• [Task requirements]: From the listing below, copy out every line where the word "height" appears.

• [Records shown]:
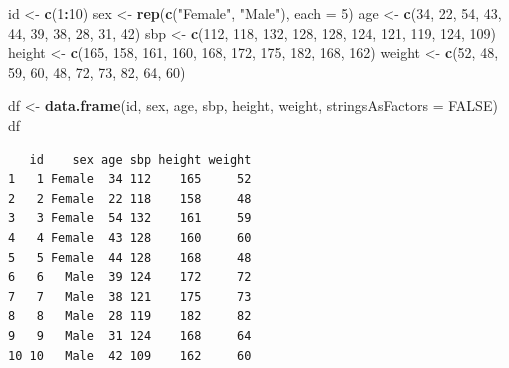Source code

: \documentclass[
  11pt,
]{krantz}
\newenvironment{Shaded}{\begin{snugshade}}{\end{snugshade}}
\newcommand{\DataTypeTok}[1]{\textcolor[rgb]{0.27,0.27,0.27}{#1}}
\newcommand{\DecValTok}[1]{\textcolor[rgb]{0.06,0.06,0.06}{#1}}
\newcommand{\KeywordTok}[1]{\textcolor[rgb]{0.27,0.27,0.27}{\textbf{#1}}}
\newcommand{\NormalTok}[1]{#1}
\newcommand{\OperatorTok}[1]{\textcolor[rgb]{0.43,0.43,0.43}{\textbf{#1}}}
\newcommand{\OtherTok}[1]{\textcolor[rgb]{0.37,0.37,0.37}{#1}}
\newcommand{\StringTok}[1]{\textcolor[rgb]{0.5,0.5,0.5}{#1}}
\begin{document}
\begin{Shaded}
\begin{Highlighting}[]
\NormalTok{id <-}\StringTok{ }\KeywordTok{c}\NormalTok{(}\DecValTok{1}\OperatorTok{:}\DecValTok{10}\NormalTok{)}
\NormalTok{sex <-}\StringTok{ }\KeywordTok{rep}\NormalTok{(}\KeywordTok{c}\NormalTok{(}\StringTok{"Female"}\NormalTok{, }\StringTok{"Male"}\NormalTok{), }\DataTypeTok{each =} \DecValTok{5}\NormalTok{)}
\NormalTok{age <-}\StringTok{ }\KeywordTok{c}\NormalTok{(}\DecValTok{34}\NormalTok{, }\DecValTok{22}\NormalTok{, }\DecValTok{54}\NormalTok{, }\DecValTok{43}\NormalTok{, }\DecValTok{44}\NormalTok{, }\DecValTok{39}\NormalTok{, }\DecValTok{38}\NormalTok{, }\DecValTok{28}\NormalTok{, }\DecValTok{31}\NormalTok{, }\DecValTok{42}\NormalTok{)}
\NormalTok{sbp <-}\StringTok{ }\KeywordTok{c}\NormalTok{(}\DecValTok{112}\NormalTok{, }\DecValTok{118}\NormalTok{, }\DecValTok{132}\NormalTok{, }\DecValTok{128}\NormalTok{, }\DecValTok{128}\NormalTok{, }\DecValTok{124}\NormalTok{, }\DecValTok{121}\NormalTok{, }\DecValTok{119}\NormalTok{, }\DecValTok{124}\NormalTok{, }\DecValTok{109}\NormalTok{)}
\NormalTok{height <-}\StringTok{ }\KeywordTok{c}\NormalTok{(}\DecValTok{165}\NormalTok{, }\DecValTok{158}\NormalTok{, }\DecValTok{161}\NormalTok{, }\DecValTok{160}\NormalTok{, }\DecValTok{168}\NormalTok{, }\DecValTok{172}\NormalTok{, }\DecValTok{175}\NormalTok{, }\DecValTok{182}\NormalTok{, }\DecValTok{168}\NormalTok{, }\DecValTok{162}\NormalTok{)}
\NormalTok{weight <-}\StringTok{ }\KeywordTok{c}\NormalTok{(}\DecValTok{52}\NormalTok{, }\DecValTok{48}\NormalTok{, }\DecValTok{59}\NormalTok{, }\DecValTok{60}\NormalTok{, }\DecValTok{48}\NormalTok{, }\DecValTok{72}\NormalTok{, }\DecValTok{73}\NormalTok{, }\DecValTok{82}\NormalTok{, }\DecValTok{64}\NormalTok{, }\DecValTok{60}\NormalTok{)}

\NormalTok{df <-}\StringTok{ }\KeywordTok{data.frame}\NormalTok{(id, sex, age, sbp, height, weight, }
                 \DataTypeTok{stringsAsFactors =} \OtherTok{FALSE}\NormalTok{)}
\NormalTok{df}
\end{Highlighting}
\end{Shaded}

\begin{verbatim}
   id    sex age sbp height weight
1   1 Female  34 112    165     52
2   2 Female  22 118    158     48
3   3 Female  54 132    161     59
4   4 Female  43 128    160     60
5   5 Female  44 128    168     48
6   6   Male  39 124    172     72
7   7   Male  38 121    175     73
8   8   Male  28 119    182     82
9   9   Male  31 124    168     64
10 10   Male  42 109    162     60
\end{verbatim}
\end{document}
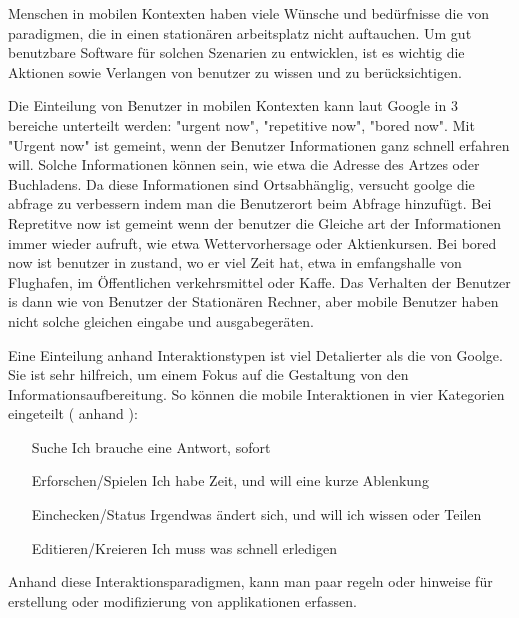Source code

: 
Menschen in mobilen Kontexten haben viele Wünsche und bedürfnisse die von paradigmen, die in einen stationären arbeitsplatz nicht auftauchen. Um gut benutzbare Software für solchen Szenarien zu entwicklen, ist es wichtig die Aktionen sowie Verlangen von benutzer zu wissen und zu berücksichtigen. 

Die Einteilung von Benutzer in mobilen Kontexten kann laut Google in 3 bereiche unterteilt werden: "urgent now", "repetitive now", "bored now"\cite{googleUsers}. Mit "Urgent now" ist gemeint, wenn der Benutzer Informationen ganz schnell erfahren will. Solche Informationen können sein, wie etwa die Adresse des Artzes oder Buchladens. Da diese Informationen sind Ortsabhänglig, versucht goolge die abfrage zu verbessern indem man die Benutzerort beim Abfrage hinzufügt. Bei Repretitve now ist gemeint wenn der benutzer die Gleiche art der Informationen immer wieder aufruft, wie etwa Wettervorhersage oder Aktienkursen. Bei bored now ist benutzer in zustand, wo er viel Zeit hat, etwa in emfangshalle von Flughafen, im Öffentlichen verkehrsmittel  oder Kaffe. Das Verhalten der Benutzer is dann wie von Benutzer der Stationären Rechner, aber mobile Benutzer haben nicht solche gleichen eingabe und ausgabegeräten.

Eine Einteilung anhand  Interaktionstypen ist viel Detalierter als die von Goolge. Sie ist sehr hilfreich, um einem Fokus auf die Gestaltung von den Informationsaufbereitung. So können die mobile Interaktionen in vier Kategorien eingeteilt ( anhand \cite[Seite 50]{mobileFirst}):

\begin{itemize}
 	\item[Suche] Ich brauche eine Antwort, sofort
 	\item[Erforschen/Spielen] Ich habe Zeit, und will eine kurze Ablenkung
 	\item[Einchecken/Status] Irgendwas ändert sich, und will ich wissen oder Teilen
 	\item[Editieren/Kreieren] Ich muss was schnell erledigen
 \end{itemize} 

Anhand diese Interaktionsparadigmen, kann man paar regeln oder hinweise für erstellung oder modifizierung von applikationen erfassen.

• [Answer section]:
\NormalTok{height <-}\StringTok{ }\KeywordTok{c}\NormalTok{(}\DecValTok{165}\NormalTok{, }\DecValTok{158}\NormalTok{, }\DecValTok{161}\NormalTok{, }\DecValTok{160}\NormalTok{, }\DecValTok{168}\NormalTok{, }\DecValTok{172}\NormalTok{, }\DecValTok{175}\NormalTok{, }\DecValTok{182}\NormalTok{, }\DecValTok{168}\NormalTok{, }\DecValTok{162}\NormalTok{)}
\NormalTok{df <-}\StringTok{ }\KeywordTok{data.frame}\NormalTok{(id, sex, age, sbp, height, weight, }
   id    sex age sbp height weight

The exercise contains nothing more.